My Stories but Only a Few Of Them

Memories just keep coming back as I read everyone’s posts. There are so many, from so many years, from so many situations, that affected me to varying degrees. Here are a few in my head that won’t go away:

  • Walking down the street after school in junior high and on two different occasions having strange men walking past me grab my breasts / ass.
  • Getting off the bus in junior high and being followed by a group of males my age who encircled me and threatened to rape me. They did not but more than this feeling like there was no one that I could go to who would help.
  • Shortly after that last-mentioned incident, watching a friend in school go through something similar. She did speak up; and both she and the boys were suspended for the same amount of time for “inappropriate behavior”.
  • In that same school, a male teacher refused to hand me my school photos unless he could cut one out and put it in his wallet, which he did.
  • In high school, a peer’s father was supposed to drive me home but instead convinced me to let him sneak me into a bar. I refused to drink while he got sloshed and told me how attracted he was to my best friend. She had just turned 15 and was 7 months pregnant at the time.
  • The experience of having a stalker as a teenager and not even having language to explain the fear of what was going on. He showed up at my school, on my city bus route and my home (where he had followed me). He was an adult.
  • Every experience I had at age 19 of visiting my then-boyfriend after he went to prison, especially when it came to male guards judging the appropriateness of my clothing and checking what I might be bringing in.
  • An extremely negative harassment experience from on-campus health when I went to get STD tested for the first time. To this day I have to take anti-anxiety medication to even be able to get through that kind of exam, despite much more positive female-supported medical care since that time.
  • Being an adult in my mid-late twenties with male roommates who verbally assaulted / humiliated me in reference to my consensual adult sexual choices with other people.

Internalized

I can think of so many more situations, some more blatantly severe, some subtler that actually impacted me more … some from younger ages, some more recent. And most of all what I’m thinking about right now is how so much of my experience of sex/ gender/ power in this culture caused me to become numb to so much of this, about how so many of the experiences I had in high school and college and beyond are things I barely, only-vaguely remember because they were my “normal”. The earlier ones stick out because they weren’t so normal, yet, because I was still so young that they were new. Things are coming to mind in snippets and I think, “oh yes, that too” because there were so many things.

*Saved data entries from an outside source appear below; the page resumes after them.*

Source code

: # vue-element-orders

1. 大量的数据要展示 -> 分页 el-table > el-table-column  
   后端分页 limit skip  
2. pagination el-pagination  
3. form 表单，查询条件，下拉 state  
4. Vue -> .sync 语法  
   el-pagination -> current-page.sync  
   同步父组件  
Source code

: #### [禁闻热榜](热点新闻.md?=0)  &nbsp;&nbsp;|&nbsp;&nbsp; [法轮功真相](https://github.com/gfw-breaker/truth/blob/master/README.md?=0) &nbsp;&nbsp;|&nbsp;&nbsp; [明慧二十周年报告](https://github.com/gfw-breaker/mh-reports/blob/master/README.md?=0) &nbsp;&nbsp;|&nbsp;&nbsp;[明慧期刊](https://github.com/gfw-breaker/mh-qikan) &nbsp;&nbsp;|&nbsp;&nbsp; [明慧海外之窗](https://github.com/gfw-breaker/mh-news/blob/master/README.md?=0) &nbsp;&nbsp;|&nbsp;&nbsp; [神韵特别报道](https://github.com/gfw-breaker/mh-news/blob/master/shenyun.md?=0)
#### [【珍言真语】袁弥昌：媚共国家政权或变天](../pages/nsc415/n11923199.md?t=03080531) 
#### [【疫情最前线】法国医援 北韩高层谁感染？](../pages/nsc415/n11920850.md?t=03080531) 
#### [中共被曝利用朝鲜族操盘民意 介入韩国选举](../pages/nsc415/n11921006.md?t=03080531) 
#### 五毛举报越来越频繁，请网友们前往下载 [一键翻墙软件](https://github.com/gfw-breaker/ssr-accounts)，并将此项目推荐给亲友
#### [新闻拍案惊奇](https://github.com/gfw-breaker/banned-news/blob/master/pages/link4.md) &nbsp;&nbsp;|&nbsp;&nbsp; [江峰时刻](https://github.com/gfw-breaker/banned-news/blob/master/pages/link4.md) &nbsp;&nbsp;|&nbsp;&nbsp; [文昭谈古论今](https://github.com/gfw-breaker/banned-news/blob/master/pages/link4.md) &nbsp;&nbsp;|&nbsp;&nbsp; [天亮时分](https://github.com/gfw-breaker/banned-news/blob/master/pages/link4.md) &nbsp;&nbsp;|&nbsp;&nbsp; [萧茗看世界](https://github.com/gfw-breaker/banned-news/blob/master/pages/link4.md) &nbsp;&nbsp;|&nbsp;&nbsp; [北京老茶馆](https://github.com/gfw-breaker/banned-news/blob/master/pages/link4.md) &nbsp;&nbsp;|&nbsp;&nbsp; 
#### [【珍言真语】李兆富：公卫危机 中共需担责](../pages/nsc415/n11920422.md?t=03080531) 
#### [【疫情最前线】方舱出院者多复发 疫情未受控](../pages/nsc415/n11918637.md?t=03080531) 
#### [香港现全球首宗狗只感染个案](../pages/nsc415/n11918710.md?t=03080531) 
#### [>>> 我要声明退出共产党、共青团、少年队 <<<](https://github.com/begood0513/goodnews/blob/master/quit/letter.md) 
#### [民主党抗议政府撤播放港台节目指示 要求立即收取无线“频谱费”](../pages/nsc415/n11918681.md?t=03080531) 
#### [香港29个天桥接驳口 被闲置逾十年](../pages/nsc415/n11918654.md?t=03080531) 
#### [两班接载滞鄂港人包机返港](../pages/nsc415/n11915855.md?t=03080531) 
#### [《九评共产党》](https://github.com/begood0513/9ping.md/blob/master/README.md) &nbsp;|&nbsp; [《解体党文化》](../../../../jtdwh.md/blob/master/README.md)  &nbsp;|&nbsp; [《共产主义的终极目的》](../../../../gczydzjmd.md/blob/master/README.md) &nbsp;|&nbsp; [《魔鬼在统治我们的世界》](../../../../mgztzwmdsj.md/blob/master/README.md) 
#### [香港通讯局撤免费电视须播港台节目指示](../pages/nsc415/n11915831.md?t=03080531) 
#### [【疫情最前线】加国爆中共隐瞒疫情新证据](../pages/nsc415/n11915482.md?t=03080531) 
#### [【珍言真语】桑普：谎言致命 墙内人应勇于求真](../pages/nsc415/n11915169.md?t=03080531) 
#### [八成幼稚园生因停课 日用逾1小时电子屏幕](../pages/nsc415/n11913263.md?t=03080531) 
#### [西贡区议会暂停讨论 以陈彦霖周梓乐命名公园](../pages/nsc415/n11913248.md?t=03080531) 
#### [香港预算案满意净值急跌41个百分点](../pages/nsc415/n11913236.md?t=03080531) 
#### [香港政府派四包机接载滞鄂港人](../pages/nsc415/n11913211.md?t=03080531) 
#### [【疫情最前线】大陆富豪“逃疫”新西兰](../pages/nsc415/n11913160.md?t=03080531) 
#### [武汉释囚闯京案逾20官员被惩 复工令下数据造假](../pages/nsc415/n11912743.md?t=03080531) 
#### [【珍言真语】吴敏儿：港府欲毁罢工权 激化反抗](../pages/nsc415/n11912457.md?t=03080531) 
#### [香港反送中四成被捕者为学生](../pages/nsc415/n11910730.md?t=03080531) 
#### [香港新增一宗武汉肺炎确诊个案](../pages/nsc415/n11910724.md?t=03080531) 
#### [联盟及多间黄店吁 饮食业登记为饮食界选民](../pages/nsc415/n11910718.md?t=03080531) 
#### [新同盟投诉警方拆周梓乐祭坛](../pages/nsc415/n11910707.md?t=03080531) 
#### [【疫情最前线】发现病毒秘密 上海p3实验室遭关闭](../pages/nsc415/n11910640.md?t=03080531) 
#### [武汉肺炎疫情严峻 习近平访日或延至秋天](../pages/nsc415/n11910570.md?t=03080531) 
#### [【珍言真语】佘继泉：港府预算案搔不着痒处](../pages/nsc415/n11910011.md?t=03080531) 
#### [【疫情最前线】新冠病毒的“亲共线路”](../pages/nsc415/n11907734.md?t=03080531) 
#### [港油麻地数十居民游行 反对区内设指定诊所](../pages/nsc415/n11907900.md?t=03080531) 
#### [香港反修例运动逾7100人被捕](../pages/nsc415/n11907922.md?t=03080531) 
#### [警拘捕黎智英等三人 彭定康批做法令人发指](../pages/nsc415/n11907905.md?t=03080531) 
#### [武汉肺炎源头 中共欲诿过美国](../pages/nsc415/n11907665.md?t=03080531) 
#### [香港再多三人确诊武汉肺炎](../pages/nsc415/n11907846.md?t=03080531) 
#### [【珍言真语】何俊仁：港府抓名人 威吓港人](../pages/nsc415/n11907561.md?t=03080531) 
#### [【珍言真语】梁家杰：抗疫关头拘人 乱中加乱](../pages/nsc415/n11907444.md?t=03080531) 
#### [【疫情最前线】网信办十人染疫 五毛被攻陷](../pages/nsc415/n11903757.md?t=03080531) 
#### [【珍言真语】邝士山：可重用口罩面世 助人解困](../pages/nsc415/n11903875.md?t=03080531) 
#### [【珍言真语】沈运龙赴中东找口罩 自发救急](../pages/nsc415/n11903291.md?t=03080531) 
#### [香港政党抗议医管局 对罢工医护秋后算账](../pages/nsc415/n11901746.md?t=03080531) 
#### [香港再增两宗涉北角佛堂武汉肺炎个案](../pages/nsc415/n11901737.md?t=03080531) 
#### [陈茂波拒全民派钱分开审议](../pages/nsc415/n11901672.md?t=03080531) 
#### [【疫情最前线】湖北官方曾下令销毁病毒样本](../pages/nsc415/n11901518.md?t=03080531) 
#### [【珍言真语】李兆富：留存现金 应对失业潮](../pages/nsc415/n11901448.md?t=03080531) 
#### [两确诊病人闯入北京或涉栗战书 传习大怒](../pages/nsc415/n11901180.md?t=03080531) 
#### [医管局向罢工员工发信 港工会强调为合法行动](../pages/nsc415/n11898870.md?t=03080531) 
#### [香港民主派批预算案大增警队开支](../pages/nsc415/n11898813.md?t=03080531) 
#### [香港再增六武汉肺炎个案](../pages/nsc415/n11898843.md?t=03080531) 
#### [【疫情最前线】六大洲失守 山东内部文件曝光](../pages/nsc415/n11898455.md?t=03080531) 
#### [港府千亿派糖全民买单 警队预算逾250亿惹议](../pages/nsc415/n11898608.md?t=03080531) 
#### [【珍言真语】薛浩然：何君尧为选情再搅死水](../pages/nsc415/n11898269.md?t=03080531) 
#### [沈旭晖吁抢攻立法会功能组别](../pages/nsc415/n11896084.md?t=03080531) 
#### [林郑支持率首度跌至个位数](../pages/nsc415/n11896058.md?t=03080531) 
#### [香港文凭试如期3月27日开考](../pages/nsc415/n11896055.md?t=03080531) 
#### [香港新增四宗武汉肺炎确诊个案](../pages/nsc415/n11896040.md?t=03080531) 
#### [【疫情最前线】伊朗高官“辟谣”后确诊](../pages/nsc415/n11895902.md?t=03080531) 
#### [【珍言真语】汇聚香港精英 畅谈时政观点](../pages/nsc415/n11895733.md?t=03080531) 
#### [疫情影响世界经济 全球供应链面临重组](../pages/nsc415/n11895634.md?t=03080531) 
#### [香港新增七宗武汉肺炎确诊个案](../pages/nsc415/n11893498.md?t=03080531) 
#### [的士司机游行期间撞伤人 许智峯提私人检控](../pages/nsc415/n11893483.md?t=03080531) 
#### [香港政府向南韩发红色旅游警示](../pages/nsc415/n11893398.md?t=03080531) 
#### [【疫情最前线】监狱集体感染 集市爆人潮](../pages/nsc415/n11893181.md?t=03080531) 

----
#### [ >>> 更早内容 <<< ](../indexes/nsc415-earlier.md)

And there were so many situations that I take some responsibility for … or maybe not responsibility but awareness of the role I played (particularly but not only in situations with chosen male partners) … that because of the experiences I had when young and the cultural messages that I received I unintentionally colluded in experiences that I chose semi-consciously but that did great damage to me nonetheless. This isn’t self-blame but rather regret for how deep those things got into me that I didn’t even know it was happening. And awareness that I unintentionally harmed others as a result of the reverberations of the many “me too” times that had come before.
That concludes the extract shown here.